Cook the shells: Preheat the Cravings Enamel Skillet over medium heat. Add about ¼ cup of the batter, creating a thin circle. Cook until the top is covered in small bubbles, about 3 to 4 minutes, and gently flip. Repeat on the second side. Remove from pan and let cool slightly until safe to handle, about 2 minutes. Bend the rounds into taco shapes, with about 1 inch space in the middle of the taco. Hang each waffle over a spoon to let it cool into its shape for about 15 minutes. Repeat with the remaining waffles and spoons.
Oven instructions: Preheat the oven to 375 F while you make the batter for the shells. On a baking sheet lined with parchment paper add 2 tablespoons of the batter, creating a thin circle. Use an offset spatula to help spread the batter. Repeat 1 or 2 more times. Bake for 5 to 6 minutes or until the edges are golden. Remove from oven and while keeping the shells in parchment, form them into taco shells. Let cool fully. If you are working in batches, set up 2 large cans and arrange a wooden spoon across them, hang each shell over the spoon to let it cool into its shape (~15 minutes). Repeat with the remaining batter.
Fill the tacos: Arrange a dinner plate on an even surface in your freezer. Once the tacos have cooled and hardened into shape, work quickly to fill each with ⅓ - ½ cup ice cream, gently shaping the ice cream to fit into the taco; use an offset spatula or knife to scrape off any excess ice cream. As you fill them, arrange them on the plate in the freezer. Repeat with the remaining waffle tacos and ice cream. While the waffles are freezing, place the chocolate and oil in a small microwave-safe plate with rounded edges or shallow bowl. Microwave on high, stopping and stirring every 45 seconds, until melted, 2 minutes total. Stir in the peanuts and the flaky salt.

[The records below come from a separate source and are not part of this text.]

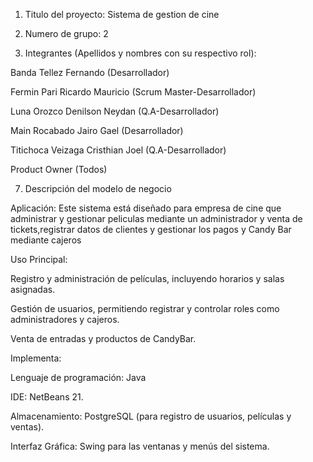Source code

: 1. Titulo del proyecto: Sistema de gestion de cine
   
3. Numero de grupo: 2
   
5. Integrantes (Apellidos y nombres con su respectivo rol):
   
Banda Tellez Fernando   (Desarrollador)

Fermin Pari Ricardo Mauricio (Scrum Master-Desarrollador)

Luna Orozco Denilson Neydan (Q.A-Desarrollador)

Main Rocabado Jairo Gael (Desarrollador)

Titichoca Veizaga Cristhian Joel (Q.A-Desarrollador)

Product Owner (Todos)

7. Descripción del modelo de negocio 

Aplicación:
Este sistema está diseñado para empresa de cine que administrar y gestionar peliculas mediante un administrador y venta de tickets,registrar datos de clientes y gestionar los pagos y Candy Bar mediante cajeros

Uso Principal:

Registro y administración de películas, incluyendo horarios y salas asignadas.

Gestión de usuarios, permitiendo registrar y controlar roles como administradores y cajeros.

Venta de entradas y productos de CandyBar.

Implementa: 

Lenguaje de programación: Java 

IDE: NetBeans 21.

Almacenamiento: PostgreSQL (para registro de usuarios, películas y ventas).

Interfaz Gráfica: Swing para las ventanas y menús del sistema.
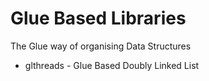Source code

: # Glue Based Libraries

The Glue way of organising Data Structures

- glthreads - Glue Based Doubly Linked List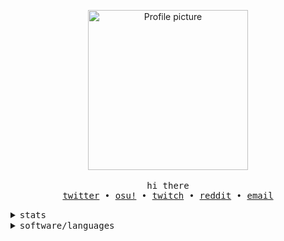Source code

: <p align="center">
  <img align="center" src="https://cdn.discordapp.com/attachments/798015458136817686/941344112366481428/file.png" height="auto" width="256" alt="Profile picture">
  <br>
  <br>
  <samp>hi there</samp>
  <br>
  <samp>
    <a href="https://twitter.com/pabszito">twitter</a> •
    <a href="https://osu.ppy.sh/u/Pabszito">osu!</a> •
    <a href="https://twitch.tv/pabszito">twitch</a> • 
    <a href="https://reddit.com/u/Pabszito">reddit</a> • 
    <a href="mailto:pabszito@protonmail.com">email</a>
  </samp>
  <br>
</p>

<details>
  <summary>
    <samp>stats</samp>
  </summary>
  <br>
  <img src="https://github-readme-stats.vercel.app/api?username=Pabszito&theme=dark">
</details>
<details>
  <summary>
    <samp>software/languages</samp>
  </summary>
  <br>
  <!-- 
  iirc you could do something like ../master/assets/windows.png but just 
  in case i'll use the entire raw.githubusercontent.com URL lol
  -->
  <img width=28 height="auto" src="https://raw.githubusercontent.com/Pabszito/Pabszito/master/assets/windows.png" />
  <img width=28 height="auto" src="https://raw.githubusercontent.com/Pabszito/Pabszito/master/assets/arch.png" />
  <img width=28 height="auto" src="https://raw.githubusercontent.com/Pabszito/Pabszito/master/assets/idea.png" />
  <img width=28 height="auto" src="https://raw.githubusercontent.com/Pabszito/Pabszito/master/assets/code-insiders.png" />
  <img width=28 height="auto" src="https://raw.githubusercontent.com/Pabszito/Pabszito/master/assets/javascript.png" />
  <img width=22 height="auto" src="https://raw.githubusercontent.com/Pabszito/Pabszito/master/assets/java.png" />
</details>
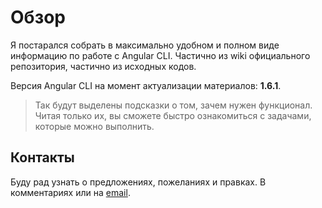 # Обзор

Я постарался собрать в максимально удобном и полном виде информацию по работе с Angular CLI. Частично из wiki официального репозитория, частично из исходных кодов.

Версия Angular CLI на момент актуализации материалов: **1.6.1**.

> Так будут выделены подсказки о том, зачем нужен функционал. Читая только их, вы cможете быстро ознакомиться с задачами, которые можно выполнить.

## Контакты

Буду рад узнать о предложениях, пожеланиях и правках. В комментариях или на [email](mailto:alex@nvx.me).
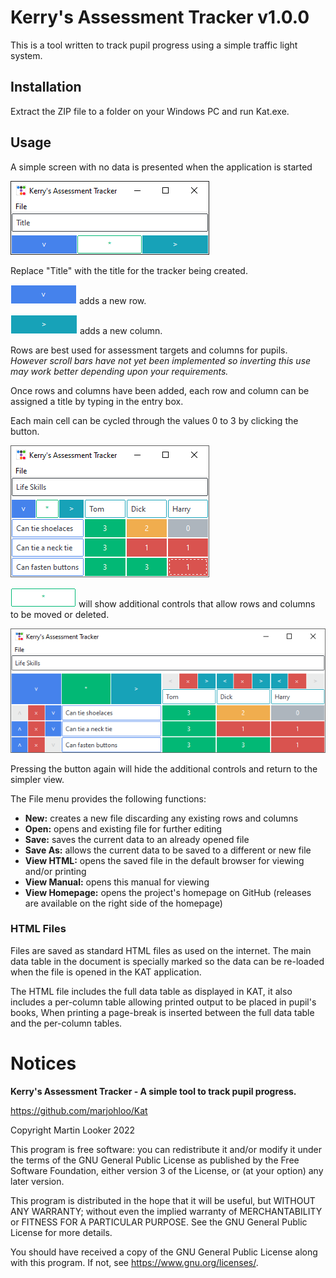 # Kerry's Assessment Tracker v1.0.0

This is a tool written to track pupil progress using a simple traffic light system.

## Installation

Extract the ZIP file to a folder on your Windows PC and run Kat.exe.

## Usage

A simple screen with no data is presented when the application is started

![](images/new.png)

Replace "Title" with the title for the tracker being created.

![add_row](images/add_row.png) adds a new row.

![add_col](images/add_col.png) adds a new column.

Rows are best used for assessment targets and columns for pupils. *However scroll bars have not yet been implemented so inverting this use may work better depending upon your requirements.*

Once rows and columns have been added, each row and column can be assigned a title by typing in the entry box.

Each main cell can be cycled through the values 0 to 3 by clicking the button.

![basic](images/basic.png)

![show_full](images/show_full.png) will show additional controls that allow rows and columns to be moved or deleted.

![full](images/full.png)

Pressing the button again will hide the additional controls and return to the simpler view.

The File menu provides the following functions:

* **New:** creates a new file discarding any existing rows and columns
* **Open:** opens and existing file for further editing
* **Save:** saves the current data to an already opened file
* **Save As:** allows the current data to be saved to a different or new file
* **View HTML:** opens the saved file in the default browser for viewing and/or printing
* **View Manual:** opens this manual for viewing
* **View Homepage:** opens the project's homepage on GitHub (releases are available on the right side of the homepage)

### HTML Files

Files are saved as standard HTML files as used on the internet. The main data table in the document is specially marked so the data can be re-loaded when the file is opened in the KAT application.

The HTML file includes the full data table as displayed in KAT, it also includes a per-column table allowing printed output to be placed in pupil's books, When printing a page-break is inserted between the full data table and the per-column tables.

# Notices

**Kerry's Assessment Tracker - A simple tool to track pupil progress.**

https://github.com/marjohloo/Kat

Copyright Martin Looker 2022

This program is free software: you can redistribute it and/or modify it under the terms of the GNU General Public License as published by the Free Software Foundation, either version 3 of the License, or (at your option) any later version.

This program is distributed in the hope that it will be useful, but WITHOUT ANY WARRANTY; without even the implied warranty of MERCHANTABILITY or FITNESS FOR A PARTICULAR PURPOSE. See the GNU General Public License for more details.

You should have received a copy of the GNU General Public License along with this program. If not, see <https://www.gnu.org/licenses/>.
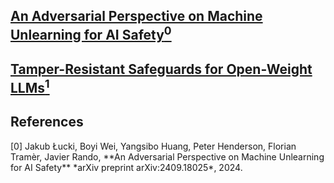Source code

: ## [An Adversarial Perspective on Machine Unlearning for AI Safety](https://arxiv.org/pdf/2409.18025)[<sup>0</sup>](#refer-anchor-0)

## [Tamper-Resistant Safeguards for Open-Weight LLMs](https://arxiv.org/pdf/2408.00761)[<sup>1</sup>](#refer-anchor-1)


## References

<div id="refer-anchor-0"></div> [0] Jakub Łucki, Boyi Wei, Yangsibo Huang, Peter Henderson, Florian Tramèr, Javier Rando, **An Adversarial Perspective on Machine Unlearning for AI Safety** *arXiv preprint arXiv:2409.18025*, 2024.
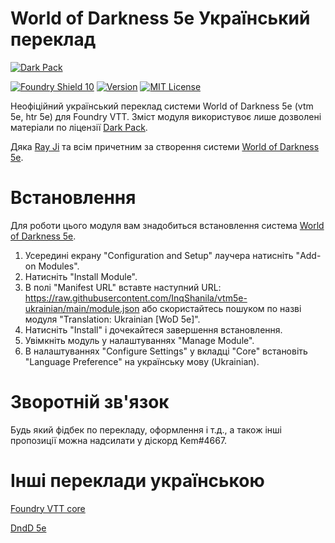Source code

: # World of Darkness 5e Український переклад
[![Dark Pack]][Dark Pack URL]

[![Foundry Shield 10]][Foundry URL]
[![Version]][Version URL]
[![MIT License]][MIT URL]

Неофіційний український переклад системи World of Darkness 5e (vtm 5e, htr 5e) для Foundry VTT. Зміст модуля використувоє лише дозволені матеріали по ліцензії [Dark Pack][Dark Pack URL].

Дяка [Ray Ji] та всім причетним за створення системи [World of Darkness 5e][World of Darkness 5e git].


# Встановлення
Для роботи цього модуля вам знадобиться встановлення система [World of Darkness 5e][World of Darkness 5e foundry].

1.  Усередині екрану "Configuration and Setup" лаучера натисніть "Add-on Modules".
2.  Натисніть "Install Module".
3.  В полі "Manifest URL" вставте наступний URL: https://raw.githubusercontent.com/InqShanila/vtm5e-ukrainian/main/module.json або скористайтесь пошуком по назві модуля "Translation: Ukrainian [WoD 5e]".
4.  Натисніть "Install" і дочекайтеся завершення встановлення.
5.  Увімкніть модуль у налаштуваннях "Manage Module".
6.  В налаштуваннях "Configure Settings" у вкладці "Core" встановіть "Language Preference" на українську мову (Ukrainian).


# Зворотній зв'язок
Будь який фідбек по перекладу, оформлення і т.д., а також інші пропозиції можна надсилати у діскорд Kem#4667.


# Інші переклади українською
[Foundry VTT core][Foundry VTT core ua]

[DndD 5e][Dnd 5e ua]

[Foundry Shield 10]: https://img.shields.io/badge/Foundry-10-informational?style=flat-square
[Foundry URL]: https://foundryvtt.com

[Version]: https://img.shields.io/badge/Version-1.0.0-orange?style=flat-square
[Version URL]: https://foundryvtt.com

[Dark Pack]: https://s3-eu-north-1.amazonaws.com/pdx-campaign-wp-data/uploads/sites/10/2021/10/05102936/darkpack_logo2-300x300.png
[Dark Pack URL]: https://www.worldofdarkness.com/dark-pack

[MIT License]: https://img.shields.io/badge/License-MIT-green?style=flat-square
[MIT URL]: https://github.com/InqShanila/vtm5e-ukrainian/blob/main/LICENSE.md

[Ray Ji]: https://github.com/Rayji96
[GMonlineua]: https://github.com/GMonlineua

[World of Darkness 5e git]: https://github.com/Rayji96/foundry-V5
[World of Darkness 5e foundry]: https://foundryvtt.com/packages/vtm5e

[Foundry VTT core ua]: https://github.com/roleplaysolovinoiu/Foundryvtt-ua
[Dnd 5e ua]: https://github.com/GMonlineua/Foundry-ua-dnd5e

Dip and top: Remove the tacos from the freezer and dip each one in the melted chocolate-peanut mixture, completely covering the ice cream and letting the chocolate cover about ½ inch of the taco itself. Let the chocolate harden slightly (about 1 minute), dip again, then return the chocolate to the plate and freeze. Repeat with the remaining tacos and chocolate-peanut dip.